Data for review.
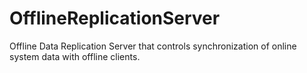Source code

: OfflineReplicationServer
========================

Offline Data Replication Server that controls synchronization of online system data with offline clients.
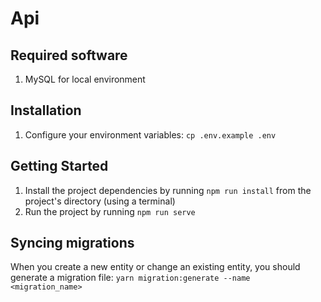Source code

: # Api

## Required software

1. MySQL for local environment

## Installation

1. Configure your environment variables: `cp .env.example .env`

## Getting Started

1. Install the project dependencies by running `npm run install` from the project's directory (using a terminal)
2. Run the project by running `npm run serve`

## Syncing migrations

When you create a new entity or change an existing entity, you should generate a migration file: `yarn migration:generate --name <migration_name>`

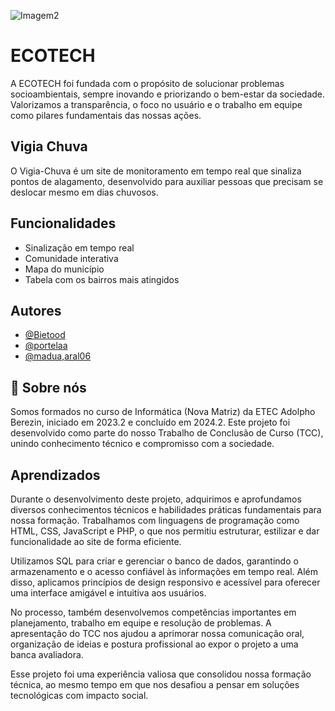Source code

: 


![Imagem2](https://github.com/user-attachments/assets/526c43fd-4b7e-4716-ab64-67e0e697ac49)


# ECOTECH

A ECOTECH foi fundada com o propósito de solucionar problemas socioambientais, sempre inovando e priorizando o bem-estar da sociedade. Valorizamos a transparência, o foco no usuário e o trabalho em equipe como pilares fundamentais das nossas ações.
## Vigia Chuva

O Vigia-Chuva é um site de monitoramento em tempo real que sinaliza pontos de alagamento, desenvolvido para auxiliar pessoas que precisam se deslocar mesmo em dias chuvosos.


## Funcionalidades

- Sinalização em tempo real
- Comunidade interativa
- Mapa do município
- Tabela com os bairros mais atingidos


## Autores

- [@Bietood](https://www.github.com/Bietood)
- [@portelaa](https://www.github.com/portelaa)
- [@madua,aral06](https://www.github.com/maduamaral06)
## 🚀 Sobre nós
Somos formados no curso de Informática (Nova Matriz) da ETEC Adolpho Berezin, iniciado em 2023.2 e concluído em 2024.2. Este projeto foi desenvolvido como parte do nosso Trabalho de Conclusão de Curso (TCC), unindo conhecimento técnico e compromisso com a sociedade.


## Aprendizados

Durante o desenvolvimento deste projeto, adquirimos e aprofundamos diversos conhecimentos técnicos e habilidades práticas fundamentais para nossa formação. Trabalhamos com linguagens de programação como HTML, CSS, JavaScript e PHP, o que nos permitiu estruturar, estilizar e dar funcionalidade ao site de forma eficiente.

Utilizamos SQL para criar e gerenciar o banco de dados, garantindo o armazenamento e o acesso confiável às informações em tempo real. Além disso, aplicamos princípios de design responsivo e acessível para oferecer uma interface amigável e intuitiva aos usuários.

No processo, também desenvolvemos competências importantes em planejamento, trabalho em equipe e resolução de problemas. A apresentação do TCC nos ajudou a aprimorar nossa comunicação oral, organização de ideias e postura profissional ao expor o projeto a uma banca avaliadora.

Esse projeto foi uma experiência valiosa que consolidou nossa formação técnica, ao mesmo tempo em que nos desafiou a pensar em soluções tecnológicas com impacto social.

Required action. Restate the entries verbatim and exclude any pictures.

Answer.
Source code

: OfflineReplicationServer
========================

Offline Data Replication Server that controls synchronization of online system data with offline clients.
Source code

: # Api

## Required software

1. MySQL for local environment

## Installation

1. Configure your environment variables: `cp .env.example .env`

## Getting Started

1. Install the project dependencies by running `npm run install` from the project's directory (using a terminal)
2. Run the project by running `npm run serve`

## Syncing migrations

When you create a new entity or change an existing entity, you should generate a migration file: `yarn migration:generate --name <migration_name>`

Source code

: 


![Imagem2](https://github.com/user-attachments/assets/526c43fd-4b7e-4716-ab64-67e0e697ac49)


# ECOTECH

A ECOTECH foi fundada com o propósito de solucionar problemas socioambientais, sempre inovando e priorizando o bem-estar da sociedade. Valorizamos a transparência, o foco no usuário e o trabalho em equipe como pilares fundamentais das nossas ações.
## Vigia Chuva

O Vigia-Chuva é um site de monitoramento em tempo real que sinaliza pontos de alagamento, desenvolvido para auxiliar pessoas que precisam se deslocar mesmo em dias chuvosos.


## Funcionalidades

- Sinalização em tempo real
- Comunidade interativa
- Mapa do município
- Tabela com os bairros mais atingidos


## Autores

- [@Bietood](https://www.github.com/Bietood)
- [@portelaa](https://www.github.com/portelaa)
- [@madua,aral06](https://www.github.com/maduamaral06)
## 🚀 Sobre nós
Somos formados no curso de Informática (Nova Matriz) da ETEC Adolpho Berezin, iniciado em 2023.2 e concluído em 2024.2. Este projeto foi desenvolvido como parte do nosso Trabalho de Conclusão de Curso (TCC), unindo conhecimento técnico e compromisso com a sociedade.


## Aprendizados

Durante o desenvolvimento deste projeto, adquirimos e aprofundamos diversos conhecimentos técnicos e habilidades práticas fundamentais para nossa formação. Trabalhamos com linguagens de programação como HTML, CSS, JavaScript e PHP, o que nos permitiu estruturar, estilizar e dar funcionalidade ao site de forma eficiente.

Utilizamos SQL para criar e gerenciar o banco de dados, garantindo o armazenamento e o acesso confiável às informações em tempo real. Além disso, aplicamos princípios de design responsivo e acessível para oferecer uma interface amigável e intuitiva aos usuários.

No processo, também desenvolvemos competências importantes em planejamento, trabalho em equipe e resolução de problemas. A apresentação do TCC nos ajudou a aprimorar nossa comunicação oral, organização de ideias e postura profissional ao expor o projeto a uma banca avaliadora.

Esse projeto foi uma experiência valiosa que consolidou nossa formação técnica, ao mesmo tempo em que nos desafiou a pensar em soluções tecnológicas com impacto social.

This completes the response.